[Stored data entries]

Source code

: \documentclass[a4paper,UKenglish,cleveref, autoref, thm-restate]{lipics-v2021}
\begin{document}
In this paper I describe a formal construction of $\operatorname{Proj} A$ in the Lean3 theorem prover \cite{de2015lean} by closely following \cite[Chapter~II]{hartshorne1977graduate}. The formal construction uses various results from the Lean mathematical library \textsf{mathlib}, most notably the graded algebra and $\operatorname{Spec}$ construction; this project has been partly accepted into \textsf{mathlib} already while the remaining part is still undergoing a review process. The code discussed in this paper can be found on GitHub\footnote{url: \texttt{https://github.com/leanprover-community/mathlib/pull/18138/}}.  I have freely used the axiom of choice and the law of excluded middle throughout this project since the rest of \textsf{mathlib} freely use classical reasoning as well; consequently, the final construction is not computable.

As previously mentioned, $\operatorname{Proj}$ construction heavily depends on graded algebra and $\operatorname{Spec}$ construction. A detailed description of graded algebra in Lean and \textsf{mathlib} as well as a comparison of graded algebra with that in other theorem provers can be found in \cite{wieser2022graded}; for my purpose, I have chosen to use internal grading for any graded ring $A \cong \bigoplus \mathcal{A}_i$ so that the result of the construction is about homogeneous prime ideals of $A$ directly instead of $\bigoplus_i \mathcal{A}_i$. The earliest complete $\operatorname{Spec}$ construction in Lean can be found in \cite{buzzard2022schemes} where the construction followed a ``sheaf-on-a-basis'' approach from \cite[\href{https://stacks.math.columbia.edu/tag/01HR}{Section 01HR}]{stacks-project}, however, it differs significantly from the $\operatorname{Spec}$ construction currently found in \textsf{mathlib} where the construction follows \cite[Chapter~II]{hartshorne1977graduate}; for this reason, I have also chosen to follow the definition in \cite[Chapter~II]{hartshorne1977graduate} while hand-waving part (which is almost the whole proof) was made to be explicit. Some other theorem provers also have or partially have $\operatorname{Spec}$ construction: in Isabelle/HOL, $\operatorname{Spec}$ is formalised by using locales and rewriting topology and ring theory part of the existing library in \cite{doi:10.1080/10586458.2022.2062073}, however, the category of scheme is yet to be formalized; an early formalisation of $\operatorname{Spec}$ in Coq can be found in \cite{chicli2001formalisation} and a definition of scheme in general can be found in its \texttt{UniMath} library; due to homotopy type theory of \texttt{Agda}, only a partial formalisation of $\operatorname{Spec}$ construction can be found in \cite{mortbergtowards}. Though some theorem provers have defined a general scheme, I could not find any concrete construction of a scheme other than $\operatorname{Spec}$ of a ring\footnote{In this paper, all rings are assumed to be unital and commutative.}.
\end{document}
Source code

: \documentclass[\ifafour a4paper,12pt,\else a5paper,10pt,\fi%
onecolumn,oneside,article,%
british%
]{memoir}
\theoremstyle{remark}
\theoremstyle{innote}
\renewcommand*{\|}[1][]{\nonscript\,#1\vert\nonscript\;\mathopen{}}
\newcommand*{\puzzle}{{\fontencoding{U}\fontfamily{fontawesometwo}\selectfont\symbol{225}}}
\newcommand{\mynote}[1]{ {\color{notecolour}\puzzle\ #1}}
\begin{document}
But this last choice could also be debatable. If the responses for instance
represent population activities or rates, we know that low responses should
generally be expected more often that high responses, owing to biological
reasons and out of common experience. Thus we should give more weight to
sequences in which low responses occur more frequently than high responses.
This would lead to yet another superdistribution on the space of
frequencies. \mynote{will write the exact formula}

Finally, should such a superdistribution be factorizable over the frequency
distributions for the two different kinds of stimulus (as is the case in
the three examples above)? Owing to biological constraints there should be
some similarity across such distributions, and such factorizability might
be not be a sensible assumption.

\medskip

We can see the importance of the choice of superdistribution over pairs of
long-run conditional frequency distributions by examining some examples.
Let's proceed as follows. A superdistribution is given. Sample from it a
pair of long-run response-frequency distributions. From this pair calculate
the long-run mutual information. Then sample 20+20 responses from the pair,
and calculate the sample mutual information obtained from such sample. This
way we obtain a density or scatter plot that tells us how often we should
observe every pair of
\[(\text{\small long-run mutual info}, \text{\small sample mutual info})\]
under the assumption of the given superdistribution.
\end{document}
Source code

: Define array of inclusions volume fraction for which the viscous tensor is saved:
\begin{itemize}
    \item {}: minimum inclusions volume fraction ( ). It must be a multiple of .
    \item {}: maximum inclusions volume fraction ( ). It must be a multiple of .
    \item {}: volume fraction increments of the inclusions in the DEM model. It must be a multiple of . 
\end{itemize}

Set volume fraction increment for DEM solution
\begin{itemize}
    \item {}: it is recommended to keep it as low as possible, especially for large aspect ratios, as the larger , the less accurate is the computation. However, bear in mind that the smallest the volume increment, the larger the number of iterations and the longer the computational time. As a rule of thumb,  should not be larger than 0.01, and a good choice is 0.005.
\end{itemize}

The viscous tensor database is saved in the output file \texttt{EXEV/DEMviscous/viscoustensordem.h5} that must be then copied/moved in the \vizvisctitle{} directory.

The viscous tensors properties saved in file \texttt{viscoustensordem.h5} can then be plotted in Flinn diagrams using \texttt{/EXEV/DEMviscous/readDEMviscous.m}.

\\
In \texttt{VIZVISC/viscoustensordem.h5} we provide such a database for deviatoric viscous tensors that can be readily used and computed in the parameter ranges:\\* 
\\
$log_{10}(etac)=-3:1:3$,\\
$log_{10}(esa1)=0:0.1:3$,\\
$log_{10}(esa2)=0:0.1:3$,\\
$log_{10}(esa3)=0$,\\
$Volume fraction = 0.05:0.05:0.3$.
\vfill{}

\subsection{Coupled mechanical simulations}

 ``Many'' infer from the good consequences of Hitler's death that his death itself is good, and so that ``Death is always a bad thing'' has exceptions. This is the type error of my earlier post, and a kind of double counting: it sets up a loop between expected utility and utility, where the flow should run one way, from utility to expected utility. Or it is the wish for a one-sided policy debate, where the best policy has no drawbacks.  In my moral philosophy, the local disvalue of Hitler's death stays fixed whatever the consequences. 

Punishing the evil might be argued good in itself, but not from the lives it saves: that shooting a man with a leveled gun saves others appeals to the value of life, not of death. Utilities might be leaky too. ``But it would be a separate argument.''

* Activity *
I'd like all of the entries written out again exactly as they appear above.

* Reply to the task *
Source code

: \documentclass[a4paper,UKenglish,cleveref, autoref, thm-restate]{lipics-v2021}
\begin{document}
In this paper I describe a formal construction of $\operatorname{Proj} A$ in the Lean3 theorem prover \cite{de2015lean} by closely following \cite[Chapter~II]{hartshorne1977graduate}. The formal construction uses various results from the Lean mathematical library \textsf{mathlib}, most notably the graded algebra and $\operatorname{Spec}$ construction; this project has been partly accepted into \textsf{mathlib} already while the remaining part is still undergoing a review process. The code discussed in this paper can be found on GitHub\footnote{url: \texttt{https://github.com/leanprover-community/mathlib/pull/18138/}}.  I have freely used the axiom of choice and the law of excluded middle throughout this project since the rest of \textsf{mathlib} freely use classical reasoning as well; consequently, the final construction is not computable.

As previously mentioned, $\operatorname{Proj}$ construction heavily depends on graded algebra and $\operatorname{Spec}$ construction. A detailed description of graded algebra in Lean and \textsf{mathlib} as well as a comparison of graded algebra with that in other theorem provers can be found in \cite{wieser2022graded}; for my purpose, I have chosen to use internal grading for any graded ring $A \cong \bigoplus \mathcal{A}_i$ so that the result of the construction is about homogeneous prime ideals of $A$ directly instead of $\bigoplus_i \mathcal{A}_i$. The earliest complete $\operatorname{Spec}$ construction in Lean can be found in \cite{buzzard2022schemes} where the construction followed a ``sheaf-on-a-basis'' approach from \cite[\href{https://stacks.math.columbia.edu/tag/01HR}{Section 01HR}]{stacks-project}, however, it differs significantly from the $\operatorname{Spec}$ construction currently found in \textsf{mathlib} where the construction follows \cite[Chapter~II]{hartshorne1977graduate}; for this reason, I have also chosen to follow the definition in \cite[Chapter~II]{hartshorne1977graduate} while hand-waving part (which is almost the whole proof) was made to be explicit. Some other theorem provers also have or partially have $\operatorname{Spec}$ construction: in Isabelle/HOL, $\operatorname{Spec}$ is formalised by using locales and rewriting topology and ring theory part of the existing library in \cite{doi:10.1080/10586458.2022.2062073}, however, the category of scheme is yet to be formalized; an early formalisation of $\operatorname{Spec}$ in Coq can be found in \cite{chicli2001formalisation} and a definition of scheme in general can be found in its \texttt{UniMath} library; due to homotopy type theory of \texttt{Agda}, only a partial formalisation of $\operatorname{Spec}$ construction can be found in \cite{mortbergtowards}. Though some theorem provers have defined a general scheme, I could not find any concrete construction of a scheme other than $\operatorname{Spec}$ of a ring\footnote{In this paper, all rings are assumed to be unital and commutative.}.
\end{document}
Source code

: \documentclass[\ifafour a4paper,12pt,\else a5paper,10pt,\fi%
onecolumn,oneside,article,%
british%
]{memoir}
\theoremstyle{remark}
\theoremstyle{innote}
\renewcommand*{\|}[1][]{\nonscript\,#1\vert\nonscript\;\mathopen{}}
\newcommand*{\puzzle}{{\fontencoding{U}\fontfamily{fontawesometwo}\selectfont\symbol{225}}}
\newcommand{\mynote}[1]{ {\color{notecolour}\puzzle\ #1}}
\begin{document}
But this last choice could also be debatable. If the responses for instance
represent population activities or rates, we know that low responses should
generally be expected more often that high responses, owing to biological
reasons and out of common experience. Thus we should give more weight to
sequences in which low responses occur more frequently than high responses.
This would lead to yet another superdistribution on the space of
frequencies. \mynote{will write the exact formula}

Finally, should such a superdistribution be factorizable over the frequency
distributions for the two different kinds of stimulus (as is the case in
the three examples above)? Owing to biological constraints there should be
some similarity across such distributions, and such factorizability might
be not be a sensible assumption.

\medskip

We can see the importance of the choice of superdistribution over pairs of
long-run conditional frequency distributions by examining some examples.
Let's proceed as follows. A superdistribution is given. Sample from it a
pair of long-run response-frequency distributions. From this pair calculate
the long-run mutual information. Then sample 20+20 responses from the pair,
and calculate the sample mutual information obtained from such sample. This
way we obtain a density or scatter plot that tells us how often we should
observe every pair of
\[(\text{\small long-run mutual info}, \text{\small sample mutual info})\]
under the assumption of the given superdistribution.
\end{document}
Source code

: Define array of inclusions volume fraction for which the viscous tensor is saved:
\begin{itemize}
    \item {}: minimum inclusions volume fraction ( ). It must be a multiple of .
    \item {}: maximum inclusions volume fraction ( ). It must be a multiple of .
    \item {}: volume fraction increments of the inclusions in the DEM model. It must be a multiple of . 
\end{itemize}

Set volume fraction increment for DEM solution
\begin{itemize}
    \item {}: it is recommended to keep it as low as possible, especially for large aspect ratios, as the larger , the less accurate is the computation. However, bear in mind that the smallest the volume increment, the larger the number of iterations and the longer the computational time. As a rule of thumb,  should not be larger than 0.01, and a good choice is 0.005.
\end{itemize}

The viscous tensor database is saved in the output file \texttt{EXEV/DEMviscous/viscoustensordem.h5} that must be then copied/moved in the \vizvisctitle{} directory.

The viscous tensors properties saved in file \texttt{viscoustensordem.h5} can then be plotted in Flinn diagrams using \texttt{/EXEV/DEMviscous/readDEMviscous.m}.

\\
In \texttt{VIZVISC/viscoustensordem.h5} we provide such a database for deviatoric viscous tensors that can be readily used and computed in the parameter ranges:\\* 
\\
$log_{10}(etac)=-3:1:3$,\\
$log_{10}(esa1)=0:0.1:3$,\\
$log_{10}(esa2)=0:0.1:3$,\\
$log_{10}(esa3)=0$,\\
$Volume fraction = 0.05:0.05:0.3$.
\vfill{}

\subsection{Coupled mechanical simulations}

 ``Many'' infer from the good consequences of Hitler's death that his death itself is good, and so that ``Death is always a bad thing'' has exceptions. This is the type error of my earlier post, and a kind of double counting: it sets up a loop between expected utility and utility, where the flow should run one way, from utility to expected utility. Or it is the wish for a one-sided policy debate, where the best policy has no drawbacks.  In my moral philosophy, the local disvalue of Hitler's death stays fixed whatever the consequences. 

Punishing the evil might be argued good in itself, but not from the lives it saves: that shooting a man with a leveled gun saves others appeals to the value of life, not of death. Utilities might be leaky too. ``But it would be a separate argument.''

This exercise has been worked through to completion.